All of the data must be written out verbatim, with pictures excluded.

Top of Available records

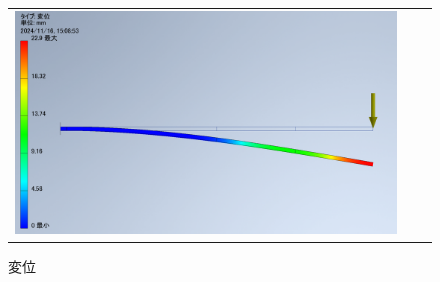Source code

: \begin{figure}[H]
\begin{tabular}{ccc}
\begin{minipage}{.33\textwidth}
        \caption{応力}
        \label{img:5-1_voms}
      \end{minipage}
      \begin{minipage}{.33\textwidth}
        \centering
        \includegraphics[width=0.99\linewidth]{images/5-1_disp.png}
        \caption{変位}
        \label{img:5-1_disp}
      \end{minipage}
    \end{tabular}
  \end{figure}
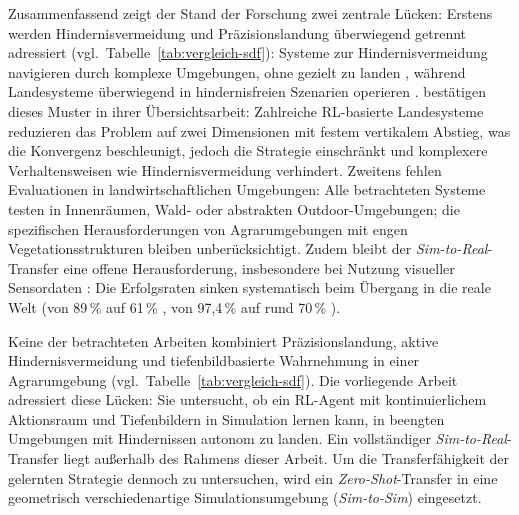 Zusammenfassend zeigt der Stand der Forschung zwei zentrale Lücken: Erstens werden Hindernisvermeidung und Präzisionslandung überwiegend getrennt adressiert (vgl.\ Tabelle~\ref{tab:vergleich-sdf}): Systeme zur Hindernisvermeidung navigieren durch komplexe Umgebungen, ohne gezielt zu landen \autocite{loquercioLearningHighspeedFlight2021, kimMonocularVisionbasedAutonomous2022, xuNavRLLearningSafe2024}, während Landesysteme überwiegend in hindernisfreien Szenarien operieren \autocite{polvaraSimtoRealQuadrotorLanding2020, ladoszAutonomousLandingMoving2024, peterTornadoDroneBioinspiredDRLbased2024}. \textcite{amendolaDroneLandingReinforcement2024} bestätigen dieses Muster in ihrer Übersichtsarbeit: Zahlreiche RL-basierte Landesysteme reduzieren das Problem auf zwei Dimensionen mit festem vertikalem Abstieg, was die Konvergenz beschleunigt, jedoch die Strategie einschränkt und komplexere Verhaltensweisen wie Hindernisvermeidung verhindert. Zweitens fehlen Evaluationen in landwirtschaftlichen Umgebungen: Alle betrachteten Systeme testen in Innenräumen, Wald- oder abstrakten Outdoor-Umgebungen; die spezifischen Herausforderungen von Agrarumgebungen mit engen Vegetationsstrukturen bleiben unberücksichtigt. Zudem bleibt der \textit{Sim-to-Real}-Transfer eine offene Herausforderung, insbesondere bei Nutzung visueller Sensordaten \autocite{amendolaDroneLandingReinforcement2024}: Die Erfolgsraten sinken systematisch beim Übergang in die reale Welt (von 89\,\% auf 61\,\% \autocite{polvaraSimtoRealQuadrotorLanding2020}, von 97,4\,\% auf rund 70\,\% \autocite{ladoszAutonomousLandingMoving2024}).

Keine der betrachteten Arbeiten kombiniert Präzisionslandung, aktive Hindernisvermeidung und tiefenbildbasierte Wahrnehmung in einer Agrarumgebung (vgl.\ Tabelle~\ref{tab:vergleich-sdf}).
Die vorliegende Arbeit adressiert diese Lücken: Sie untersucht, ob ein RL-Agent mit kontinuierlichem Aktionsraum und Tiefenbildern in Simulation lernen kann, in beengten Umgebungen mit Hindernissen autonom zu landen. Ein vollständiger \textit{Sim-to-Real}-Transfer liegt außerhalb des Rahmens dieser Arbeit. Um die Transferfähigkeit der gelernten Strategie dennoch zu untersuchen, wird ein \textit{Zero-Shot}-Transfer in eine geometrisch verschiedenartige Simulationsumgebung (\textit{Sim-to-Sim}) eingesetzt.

Bottom of Available records

- Solution for this exercise
Source code

: \begin{figure}[H]
\begin{tabular}{ccc}
\begin{minipage}{.33\textwidth}
        \caption{応力}
        \label{img:5-1_voms}
      \end{minipage}
      \begin{minipage}{.33\textwidth}
        \centering
        \includegraphics[width=0.99\linewidth]{images/5-1_disp.png}
        \caption{変位}
        \label{img:5-1_disp}
      \end{minipage}
    \end{tabular}
  \end{figure}
 Zusammenfassend zeigt der Stand der Forschung zwei zentrale Lücken: Erstens werden Hindernisvermeidung und Präzisionslandung überwiegend getrennt adressiert (vgl.\ Tabelle~\ref{tab:vergleich-sdf}): Systeme zur Hindernisvermeidung navigieren durch komplexe Umgebungen, ohne gezielt zu landen \autocite{loquercioLearningHighspeedFlight2021, kimMonocularVisionbasedAutonomous2022, xuNavRLLearningSafe2024}, während Landesysteme überwiegend in hindernisfreien Szenarien operieren \autocite{polvaraSimtoRealQuadrotorLanding2020, ladoszAutonomousLandingMoving2024, peterTornadoDroneBioinspiredDRLbased2024}. \textcite{amendolaDroneLandingReinforcement2024} bestätigen dieses Muster in ihrer Übersichtsarbeit: Zahlreiche RL-basierte Landesysteme reduzieren das Problem auf zwei Dimensionen mit festem vertikalem Abstieg, was die Konvergenz beschleunigt, jedoch die Strategie einschränkt und komplexere Verhaltensweisen wie Hindernisvermeidung verhindert. Zweitens fehlen Evaluationen in landwirtschaftlichen Umgebungen: Alle betrachteten Systeme testen in Innenräumen, Wald- oder abstrakten Outdoor-Umgebungen; die spezifischen Herausforderungen von Agrarumgebungen mit engen Vegetationsstrukturen bleiben unberücksichtigt. Zudem bleibt der \textit{Sim-to-Real}-Transfer eine offene Herausforderung, insbesondere bei Nutzung visueller Sensordaten \autocite{amendolaDroneLandingReinforcement2024}: Die Erfolgsraten sinken systematisch beim Übergang in die reale Welt (von 89\,\% auf 61\,\% \autocite{polvaraSimtoRealQuadrotorLanding2020}, von 97,4\,\% auf rund 70\,\% \autocite{ladoszAutonomousLandingMoving2024}).

Keine der betrachteten Arbeiten kombiniert Präzisionslandung, aktive Hindernisvermeidung und tiefenbildbasierte Wahrnehmung in einer Agrarumgebung (vgl.\ Tabelle~\ref{tab:vergleich-sdf}).
Die vorliegende Arbeit adressiert diese Lücken: Sie untersucht, ob ein RL-Agent mit kontinuierlichem Aktionsraum und Tiefenbildern in Simulation lernen kann, in beengten Umgebungen mit Hindernissen autonom zu landen. Ein vollständiger \textit{Sim-to-Real}-Transfer liegt außerhalb des Rahmens dieser Arbeit. Um die Transferfähigkeit der gelernten Strategie dennoch zu untersuchen, wird ein \textit{Zero-Shot}-Transfer in eine geometrisch verschiedenartige Simulationsumgebung (\textit{Sim-to-Sim}) eingesetzt.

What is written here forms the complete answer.